In the first video episode of Yle News’ “All Points North”, aired on 26 February 2026, host Ronan Browne speaks with content-creator Saaima Aziz and Japanese student Tomonao Bushida about the gap between marketing slogans and day-to-day life for foreigners studying in Finland. Both guests blame unregulated recruitment agents for promising effortless part-time work and quick access to permanent residence—expectations that collide with Finland’s recently tightened rules on language skills, income thresholds and residency periods. Aziz recounts cases where students arrive with insufficient funds, only to discover that part-time hospitality jobs are scarce outside major cities. Bushida describes struggling to secure affordable housing in Helsinki and grappling with isolation during the dark winter months.
For newcomers who want trustworthy guidance before they commit, visa-service provider VisaHQ can fill some of the information gaps.
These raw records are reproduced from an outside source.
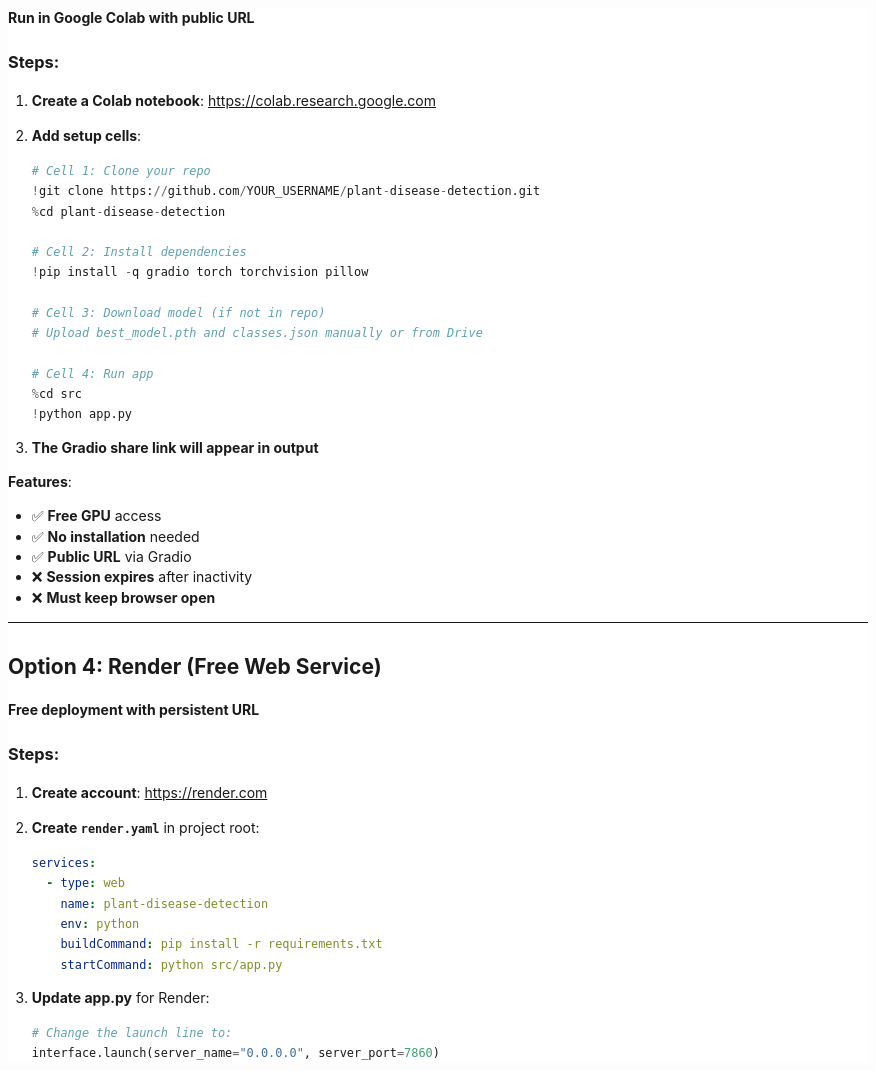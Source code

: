 **Run in Google Colab with public URL**

### Steps:

1. **Create a Colab notebook**: https://colab.research.google.com

2. **Add setup cells**:
   ```python
   # Cell 1: Clone your repo
   !git clone https://github.com/YOUR_USERNAME/plant-disease-detection.git
   %cd plant-disease-detection

   # Cell 2: Install dependencies
   !pip install -q gradio torch torchvision pillow

   # Cell 3: Download model (if not in repo)
   # Upload best_model.pth and classes.json manually or from Drive

   # Cell 4: Run app
   %cd src
   !python app.py
   ```

3. **The Gradio share link will appear in output**

**Features**:
- ✅ **Free GPU** access
- ✅ **No installation** needed
- ✅ **Public URL** via Gradio
- ❌ **Session expires** after inactivity
- ❌ **Must keep browser open**

---

## Option 4: Render (Free Web Service)

**Free deployment with persistent URL**

### Steps:

1. **Create account**: https://render.com

2. **Create `render.yaml`** in project root:
   ```yaml
   services:
     - type: web
       name: plant-disease-detection
       env: python
       buildCommand: pip install -r requirements.txt
       startCommand: python src/app.py
   ```

3. **Update app.py** for Render:
   ```python
   # Change the launch line to:
   interface.launch(server_name="0.0.0.0", server_port=7860)
   ```
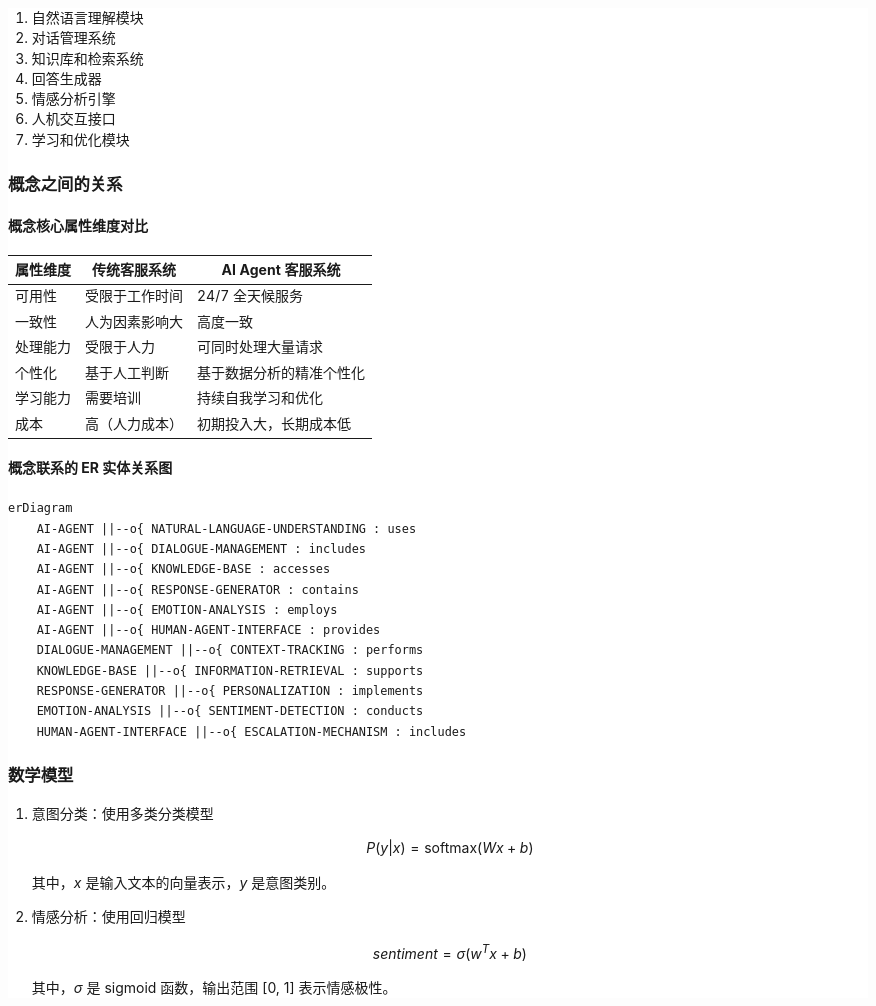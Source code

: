 1. 自然语言理解模块
2. 对话管理系统
3. 知识库和检索系统
4. 回答生成器
5. 情感分析引擎
6. 人机交互接口
7. 学习和优化模块

### 概念之间的关系

#### 概念核心属性维度对比

| 属性维度 | 传统客服系统 | AI Agent 客服系统 |
|----------|--------------|-------------------|
| 可用性   | 受限于工作时间 | 24/7 全天候服务 |
| 一致性   | 人为因素影响大 | 高度一致 |
| 处理能力 | 受限于人力 | 可同时处理大量请求 |
| 个性化   | 基于人工判断 | 基于数据分析的精准个性化 |
| 学习能力 | 需要培训 | 持续自我学习和优化 |
| 成本     | 高（人力成本） | 初期投入大，长期成本低 |

#### 概念联系的 ER 实体关系图

```mermaid
erDiagram
    AI-AGENT ||--o{ NATURAL-LANGUAGE-UNDERSTANDING : uses
    AI-AGENT ||--o{ DIALOGUE-MANAGEMENT : includes
    AI-AGENT ||--o{ KNOWLEDGE-BASE : accesses
    AI-AGENT ||--o{ RESPONSE-GENERATOR : contains
    AI-AGENT ||--o{ EMOTION-ANALYSIS : employs
    AI-AGENT ||--o{ HUMAN-AGENT-INTERFACE : provides
    DIALOGUE-MANAGEMENT ||--o{ CONTEXT-TRACKING : performs
    KNOWLEDGE-BASE ||--o{ INFORMATION-RETRIEVAL : supports
    RESPONSE-GENERATOR ||--o{ PERSONALIZATION : implements
    EMOTION-ANALYSIS ||--o{ SENTIMENT-DETECTION : conducts
    HUMAN-AGENT-INTERFACE ||--o{ ESCALATION-MECHANISM : includes
```

### 数学模型

1. 意图分类：使用多类分类模型

   $$P(y|x) = \text{softmax}(Wx + b)$$

   其中，$x$ 是输入文本的向量表示，$y$ 是意图类别。

2. 情感分析：使用回归模型

   $$sentiment = \sigma(w^T x + b)$$

   其中，$\sigma$ 是 sigmoid 函数，输出范围 [0, 1] 表示情感极性。
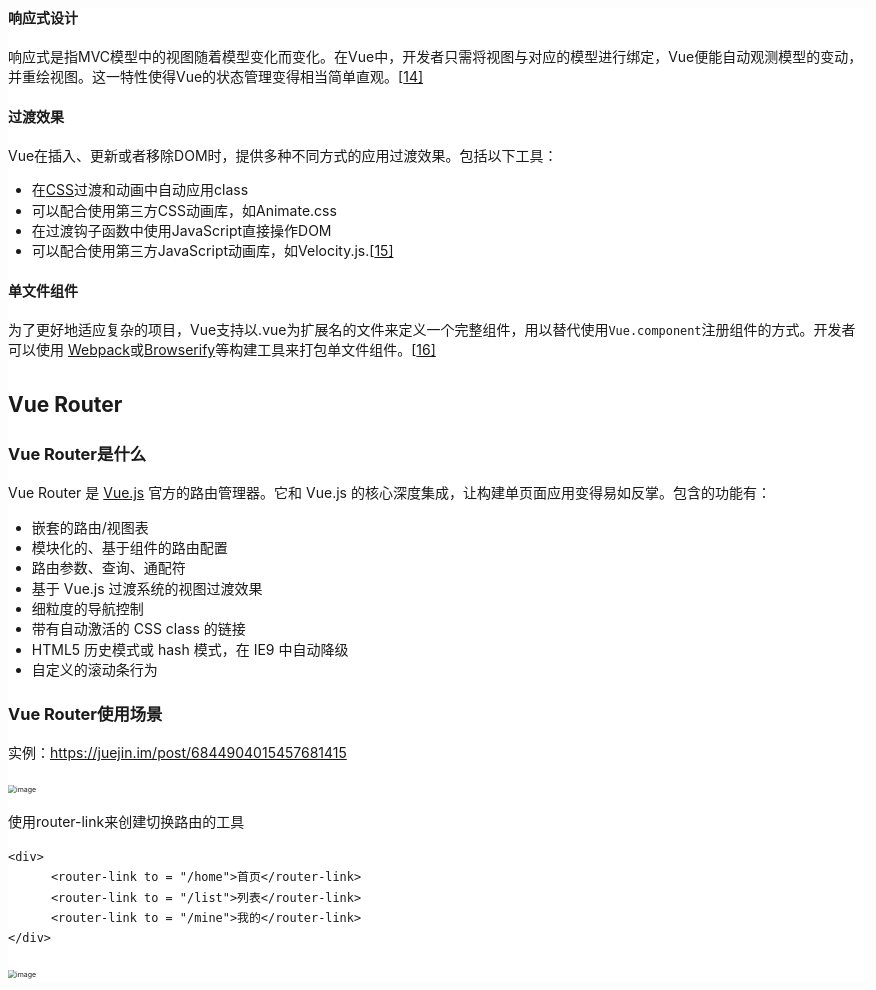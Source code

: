 #### 响应式设计

响应式是指MVC模型中的视图随着模型变化而变化。在Vue中，开发者只需将视图与对应的模型进行绑定，Vue便能自动观测模型的变动，并重绘视图。这一特性使得Vue的状态管理变得相当简单直观。[[14\]](https://zh.wikipedia.org/wiki/Vue.js#cite_note-14)

#### 过渡效果

Vue在插入、更新或者移除DOM时，提供多种不同方式的应用过渡效果。包括以下工具：

- 在[CSS](https://zh.wikipedia.org/wiki/Cascading_Style_Sheets)过渡和动画中自动应用class
- 可以配合使用第三方CSS动画库，如Animate.css
- 在过渡钩子函数中使用JavaScript直接操作DOM
- 可以配合使用第三方JavaScript动画库，如Velocity.js.[[15\]](https://zh.wikipedia.org/wiki/Vue.js#cite_note-15)

#### 单文件组件

为了更好地适应复杂的项目，Vue支持以.vue为扩展名的文件来定义一个完整组件，用以替代使用`Vue.component`注册组件的方式。开发者可以使用 [Webpack](https://zh.wikipedia.org/wiki/Webpack)或[Browserify](https://zh.wikipedia.org/w/index.php?title=Browserify&action=edit&redlink=1)等构建工具来打包单文件组件。[[16\]](https://zh.wikipedia.org/wiki/Vue.js#cite_note-16)



## Vue Router

### Vue Router是什么

Vue Router 是 [Vue.js](http://cn.vuejs.org/) 官方的路由管理器。它和 Vue.js 的核心深度集成，让构建单页面应用变得易如反掌。包含的功能有：

- 嵌套的路由/视图表
- 模块化的、基于组件的路由配置
- 路由参数、查询、通配符
- 基于 Vue.js 过渡系统的视图过渡效果
- 细粒度的导航控制
- 带有自动激活的 CSS class 的链接
- HTML5 历史模式或 hash 模式，在 IE9 中自动降级
- 自定义的滚动条行为

### Vue Router使用场景

实例：https://juejin.im/post/6844904015457681415

<img src="https://user-gold-cdn.xitu.io/2019/12/7/16edd102e93f1cd9?imageslim" alt="image" style="zoom:50%;" />



使用router-link来创建切换路由的工具

```
<div>
      <router-link to = "/home">首页</router-link>
      <router-link to = "/list">列表</router-link>
      <router-link to = "/mine">我的</router-link>
</div>
```

<img src="https://user-gold-cdn.xitu.io/2019/12/7/16edd102a66688c4?imageslim" alt="image" style="zoom:50%;" />
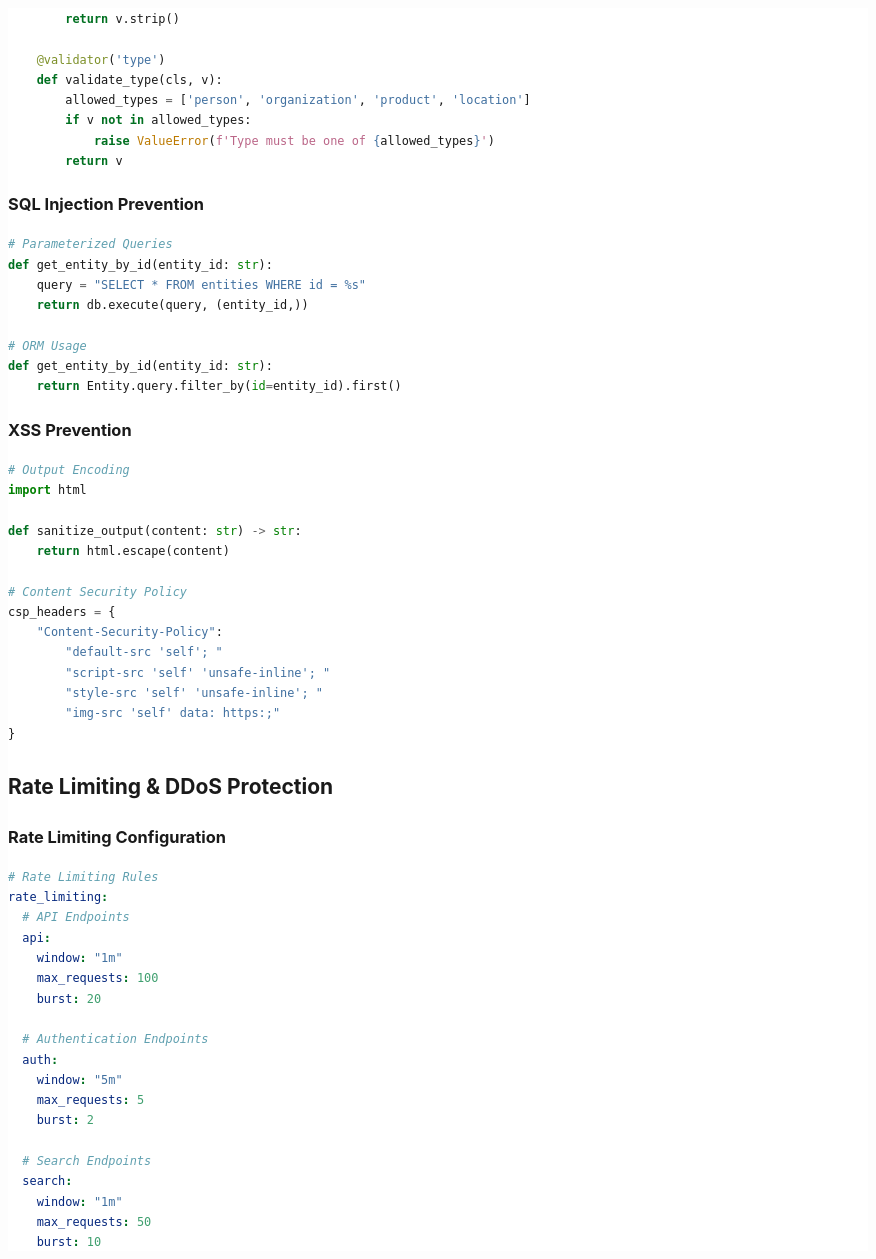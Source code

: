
 ```python
        return v.strip()
        
    @validator('type')
    def validate_type(cls, v):
        allowed_types = ['person', 'organization', 'product', 'location']
        if v not in allowed_types:
            raise ValueError(f'Type must be one of {allowed_types}')
        return v
```

### SQL Injection Prevention
```python
# Parameterized Queries
def get_entity_by_id(entity_id: str):
    query = "SELECT * FROM entities WHERE id = %s"
    return db.execute(query, (entity_id,))

# ORM Usage
def get_entity_by_id(entity_id: str):
    return Entity.query.filter_by(id=entity_id).first()
```

### XSS Prevention
```python
# Output Encoding
import html

def sanitize_output(content: str) -> str:
    return html.escape(content)

# Content Security Policy
csp_headers = {
    "Content-Security-Policy": 
        "default-src 'self'; "
        "script-src 'self' 'unsafe-inline'; "
        "style-src 'self' 'unsafe-inline'; "
        "img-src 'self' data: https:;"
}
```

## Rate Limiting & DDoS Protection

### Rate Limiting Configuration
```yaml
# Rate Limiting Rules
rate_limiting:
  # API Endpoints
  api:
    window: "1m"
    max_requests: 100
    burst: 20
    
  # Authentication Endpoints
  auth:
    window: "5m"
    max_requests: 5
    burst: 2
    
  # Search Endpoints
  search:
    window: "1m"
    max_requests: 50
    burst: 10
```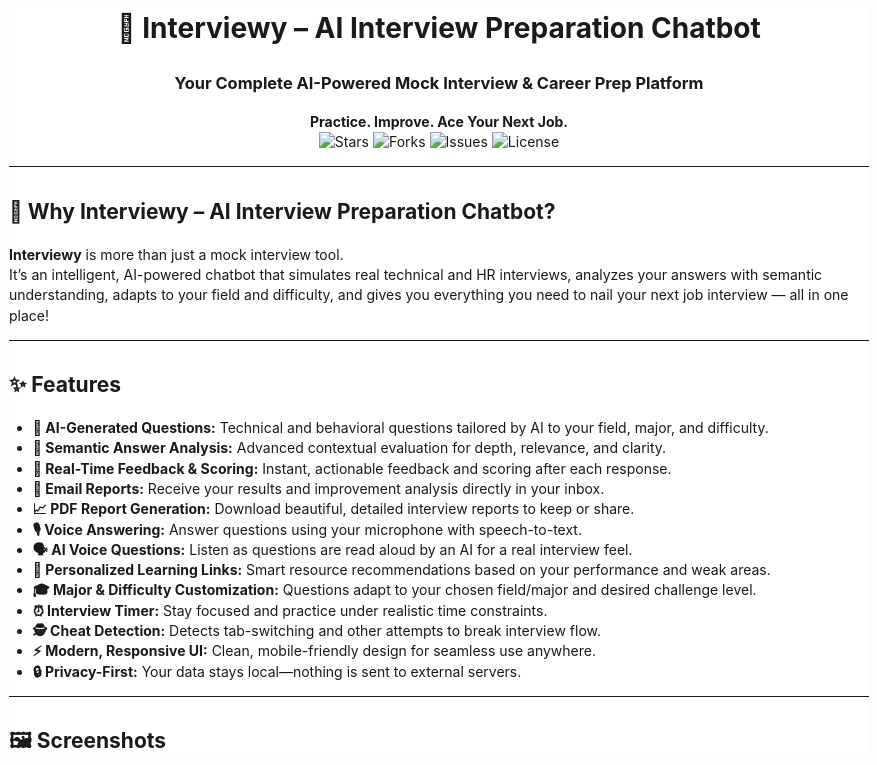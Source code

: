 <h1 align="center">🚀 Interviewy – AI Interview Preparation Chatbot</h1>
<h3 align="center">Your Complete AI-Powered Mock Interview & Career Prep Platform</h3>

<p align="center">
  <b>Practice. Improve. Ace Your Next Job.</b><br>
  <img src="https://img.shields.io/github/stars/kashafkhann/interviewy-ai-interview-preparation-chatbot?style=social" alt="Stars">
  <img src="https://img.shields.io/github/forks/kashafkhann/interviewy-ai-interview-preparation-chatbot?style=social" alt="Forks">
  <img src="https://img.shields.io/github/issues/kashafkhann/interviewy-ai-interview-preparation-chatbot?color=blue" alt="Issues">
  <img src="https://img.shields.io/github/license/kashafkhann/interviewy-ai-interview-preparation-chatbot" alt="License">
</p>

---

## 🌟 Why Interviewy – AI Interview Preparation Chatbot?

**Interviewy** is more than just a mock interview tool.  
It’s an intelligent, AI-powered chatbot that simulates real technical and HR interviews, analyzes your answers with semantic understanding, adapts to your field and difficulty, and gives you everything you need to nail your next job interview — all in one place!

---

## ✨ Features

- **🤖 AI-Generated Questions:** Technical and behavioral questions tailored by AI to your field, major, and difficulty.
- **🎯 Semantic Answer Analysis:** Advanced contextual evaluation for depth, relevance, and clarity.
- **💬 Real-Time Feedback & Scoring:** Instant, actionable feedback and scoring after each response.
- **📩 Email Reports:** Receive your results and improvement analysis directly in your inbox.
- **📈 PDF Report Generation:** Download beautiful, detailed interview reports to keep or share.
- **🎙️ Voice Answering:** Answer questions using your microphone with speech-to-text.
- **🗣️ AI Voice Questions:** Listen as questions are read aloud by an AI for a real interview feel.
- **🔗 Personalized Learning Links:** Smart resource recommendations based on your performance and weak areas.
- **🎓 Major & Difficulty Customization:** Questions adapt to your chosen field/major and desired challenge level.
- **⏰ Interview Timer:** Stay focused and practice under realistic time constraints.
- **🕵️ Cheat Detection:** Detects tab-switching and other attempts to break interview flow.
- **⚡ Modern, Responsive UI:** Clean, mobile-friendly design for seamless use anywhere.
- **🔒 Privacy-First:** Your data stays local—nothing is sent to external servers.

---

## 🖼️ Screenshots

<p align="center">
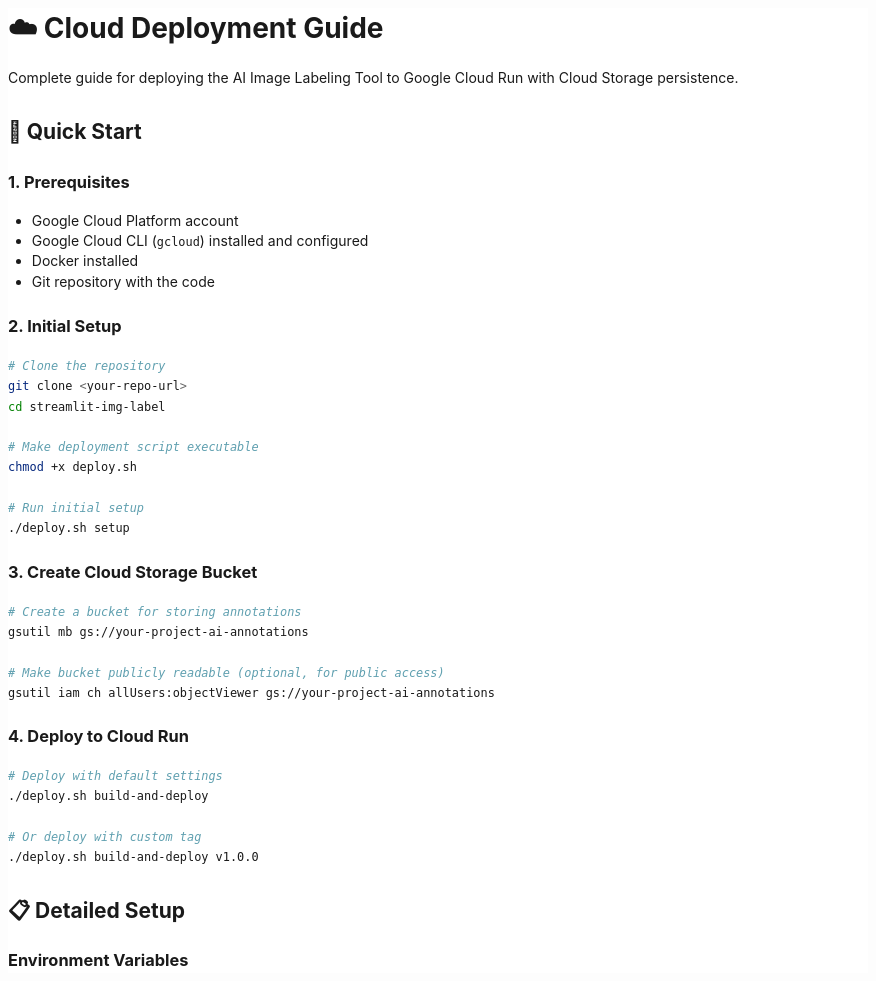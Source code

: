 # ☁️ Cloud Deployment Guide

Complete guide for deploying the AI Image Labeling Tool to Google Cloud Run with Cloud Storage persistence.

## 🚀 Quick Start

### 1. Prerequisites

- Google Cloud Platform account
- Google Cloud CLI (`gcloud`) installed and configured
- Docker installed
- Git repository with the code

### 2. Initial Setup

```bash
# Clone the repository
git clone <your-repo-url>
cd streamlit-img-label

# Make deployment script executable
chmod +x deploy.sh

# Run initial setup
./deploy.sh setup
```

### 3. Create Cloud Storage Bucket

```bash
# Create a bucket for storing annotations
gsutil mb gs://your-project-ai-annotations

# Make bucket publicly readable (optional, for public access)
gsutil iam ch allUsers:objectViewer gs://your-project-ai-annotations
```

### 4. Deploy to Cloud Run

```bash
# Deploy with default settings
./deploy.sh build-and-deploy

# Or deploy with custom tag
./deploy.sh build-and-deploy v1.0.0
```

## 📋 Detailed Setup

### Environment Variables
The company’s Finland portal (https://www.visahq.com/finland/) offers clear checklists, processing timelines and document reviews, helping applicants navigate residence-permit rules without relying on the often-opaque claims of third-party recruiters.
These experiences echo statistics from the Finnish National Agency for Education, which show dropout rates for non-EU students rising from 9 % in 2023 to 14 % in 2025 after tuition-fee hikes. Yle’s segment also examines forthcoming legislation that will raise the minimum monthly income requirement for student-residence-permit renewals from €560 to €680 in August 2026. Universities fear that talented applicants may opt for Germany or the Netherlands instead, undermining Finland’s goal of trebling international enrolments by 2030. Employers that use study-to-work pathways—especially in IT and engineering—should therefore revisit talent pipelines, expand relocation assistance and lobby for clearer post-study work options. Failure to address these friction points risks Finland losing out in the global contest for young, mobile professionals.
For newcomers who want trustworthy guidance before they commit, visa-service provider VisaHQ can fill some of the information gaps. The company’s Finland portal (https://www.visahq.com/finland/) offers clear checklists, processing timelines and document reviews, helping applicants navigate residence-permit rules without relying on the often-opaque claims of third-party recruiters.
These experiences echo statistics from the Finnish National Agency for Education, which show dropout rates for non-EU students rising from 9 % in 2023 to 14 % in 2025 after tuition-fee hikes. Yle’s segment also examines forthcoming legislation that will raise the minimum monthly income requirement for student-residence-permit renewals from €560 to €680 in August 2026. Universities fear that talented applicants may opt for Germany or the Netherlands instead, undermining Finland’s goal of trebling international enrolments by 2030. Employers that use study-to-work pathways—especially in IT and engineering—should therefore revisit talent pipelines, expand relocation assistance and lobby for clearer post-study work options. Failure to address these friction points risks Finland losing out in the global contest for young, mobile professionals.